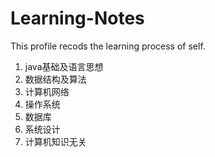 # Learning-Notes
This profile recods the learning process of self.
1. java基础及语言思想
2. 数据结构及算法
3. 计算机网络
4. 操作系统
5. 数据库
6. 系统设计
7. 计算机知识无关


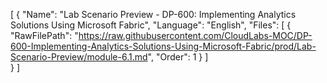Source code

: [
   {
    "Name": "Lab Scenario Preview - DP-600: Implementing Analytics Solutions Using Microsoft Fabric",
    "Language": "English",
    "Files": [
        {
          "RawFilePath": "https://raw.githubusercontent.com/CloudLabs-MOC/DP-600-Implementing-Analytics-Solutions-Using-Microsoft-Fabric/prod/Lab-Scenario-Preview/module-6.1.md",
          "Order": 1
        }
     ]  
   } 
]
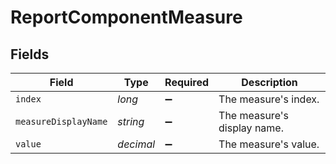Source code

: # ReportComponentMeasure


## Fields

| Field                       | Type                        | Required                    | Description                 |
| --------------------------- | --------------------------- | --------------------------- | --------------------------- |
| `index`                     | *long*                      | :heavy_minus_sign:          | The measure's index.        |
| `measureDisplayName`        | *string*                    | :heavy_minus_sign:          | The measure's display name. |
| `value`                     | *decimal*                   | :heavy_minus_sign:          | The measure's value.        |
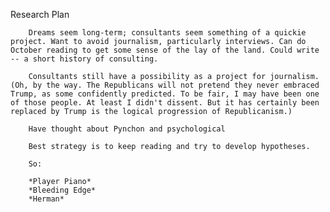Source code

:Research Plan

		Dreams seem long-term; consultants seem something of a quickie project. Want to avoid journalism, particularly interviews. Can do October reading to get some sense of the lay of the land. Could write -- a short history of consulting.

		Consultants still have a possibility as a project for journalism. (Oh, by the way. The Republicans will not pretend they never embraced Trump, as some confidently predicted. To be fair, I may have been one of those people. At least I didn't dissent. But it has certainly been replaced by Trump is the logical progression of Republicanism.)
		
		Have thought about Pynchon and psychological
		
		Best strategy is to keep reading and try to develop hypotheses. 
		
		So: 
		
		*Player Piano*
		*Bleeding Edge*
		*Herman*
		
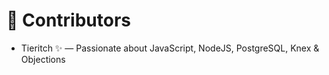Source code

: # 👥 Contributors

- Tieritch ✨ — Passionate about JavaScript, NodeJS, PostgreSQL, Knex & Objections
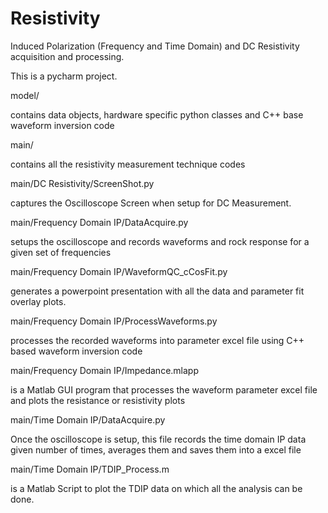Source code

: # Resistivity
Induced Polarization (Frequency and Time Domain) and DC Resistivity acquisition and processing.

This is a pycharm project.

model/ 

contains data objects, hardware specific python classes and C++ base waveform inversion code

main/ 

contains all the resistivity measurement technique codes

main/DC Resistivity/ScreenShot.py

captures the Oscilloscope Screen when setup for DC Measurement.

main/Frequency Domain IP/DataAcquire.py

setups the oscilloscope and records waveforms and rock response for a given set of frequencies

main/Frequency Domain IP/WaveformQC_cCosFit.py

generates a powerpoint presentation with all the data and parameter fit overlay plots.

main/Frequency Domain IP/ProcessWaveforms.py

processes the recorded waveforms into parameter excel file using C++ based waveform inversion code

main/Frequency Domain IP/Impedance.mlapp

is a Matlab GUI program that processes the waveform parameter excel file and plots the resistance or resistivity plots

main/Time Domain IP/DataAcquire.py

Once the oscilloscope is setup, this file records the time domain IP data given number of times, averages them and saves them into a excel file

main/Time Domain IP/TDIP_Process.m

is a Matlab Script to plot the TDIP data on which all the analysis can be done.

• _Your instructions_: Across the listing above, how many lines include the word "inversion"? Answer with only the number.

• _Answer space_: 2